Our predictive models are the result of five years of academic research, and they represent a step toward answering the question "What are the odds that you will get hacked tomorrow?" Along with recent advances on predicting other types of security incidents, these techniques help us assess objectively the impact of various defensive technologies on security in the real world. Such predictive models allow companies to determine their biggest risks and the best mitigations by using data, rather than expert opinions. They also provide evidence for cyber policymaking, and they can be applied to risk modeling in cyber insurance.
Tudor Dumitraș is an Assistant Professor in the Electrical & Computer Engineering Department at the University of Maryland, College Park. His research focuses on data-driven security: he studies real-world adversaries empirically, he builds machine learning systems for detecting attacks and predicting security incidents, and he investigates the security of machine learning in adversarial environments. In his previous role at Symantec Research Labs he built the Worldwide Intelligence Network Environment (WINE) - a data analytics platform for security research.
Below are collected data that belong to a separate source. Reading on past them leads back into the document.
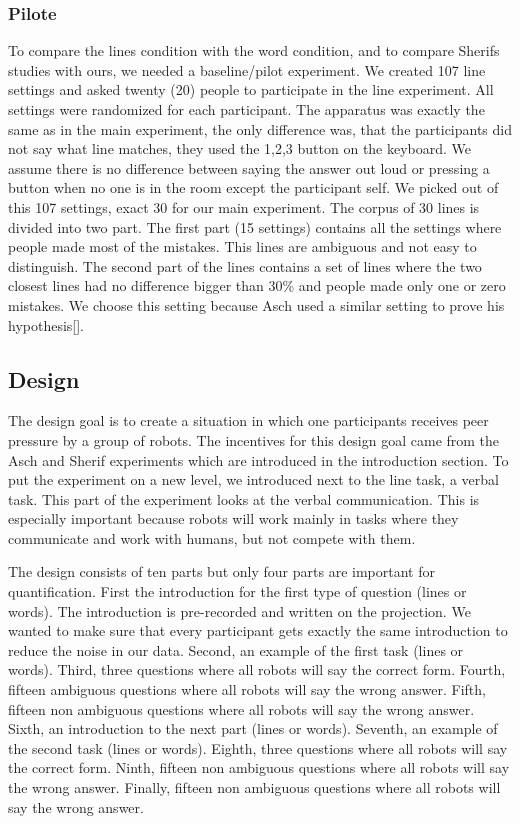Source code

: \documentclass{acm_proc_article-sp}
\begin{document}
\subsubsection{Pilote}
To compare the lines condition with the word condition, and to compare Sherifs studies with ours, we needed a baseline/pilot experiment. We created 107 line settings and asked twenty (20) people to participate in the line experiment. All settings were randomized for each participant. The apparatus was exactly the same as in the main experiment, the only difference was, that the participants did not say what line matches, they used the 1,2,3 button on the keyboard. We assume there is no difference between saying the answer out loud or pressing a button when no one is in the room except the participant self. We picked out of this 107 settings, exact 30 for our main experiment. The corpus of 30 lines is divided into two part. The first part (15 settings) contains all the settings where people made most of the mistakes. This lines are ambiguous and not easy to distinguish. The second part of the lines contains a set of lines where the two closest lines had no difference bigger than 30\% and people made only one or zero mistakes. We choose this setting because Asch used a similar setting to prove his hypothesis[]. 

\subsection{Design}
The design goal is to create a situation in which one participants receives peer pressure by a group of robots. The incentives for this design goal came from the Asch and Sherif experiments which are introduced in the introduction section. To put the experiment on a new level, we introduced next to the line task, a verbal task. This part of the experiment looks at the verbal communication. This is especially important because robots will work mainly in tasks where they communicate and work with humans, but not compete with them. 

The design consists of ten parts but only four parts are important for quantification. First the introduction for the first type of question (lines or words). The introduction is pre-recorded and written on the projection. We wanted to make sure that every participant gets exactly the same introduction to reduce the noise in our data. Second, an example of the first task (lines or words). Third, three questions where all robots will say the correct form. Fourth, fifteen ambiguous questions where all robots will say the wrong answer. Fifth, fifteen non ambiguous questions where all robots will say the wrong answer. Sixth, an introduction to the next part (lines or words). Seventh, an example of the second task (lines or words). Eighth, three questions where all robots will say the correct form. Ninth, fifteen non ambiguous questions where all robots will say the wrong answer. Finally, fifteen non ambiguous questions where all robots will say the wrong answer.
\end{document}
His work on the effectiveness of certificate revocations in the Web PKI was featured in the Research Highlights of the Communications of the ACM in 2018, and his measurement of the duration and prevalence of zero-day attacks received an Honorable Mention in the NSA competition for the Best Scientific Cybersecurity Paper of 2012. He also received the 2011 A. G. Jordan Award from the ECE Department at Carnegie Mellon University, the 2009 John Vlissides Award from ACM SIGPLAN, and the Best Paper Award at ASP-DAC'03. Tudor holds a Ph.D. degree from Carnegie Mellon University.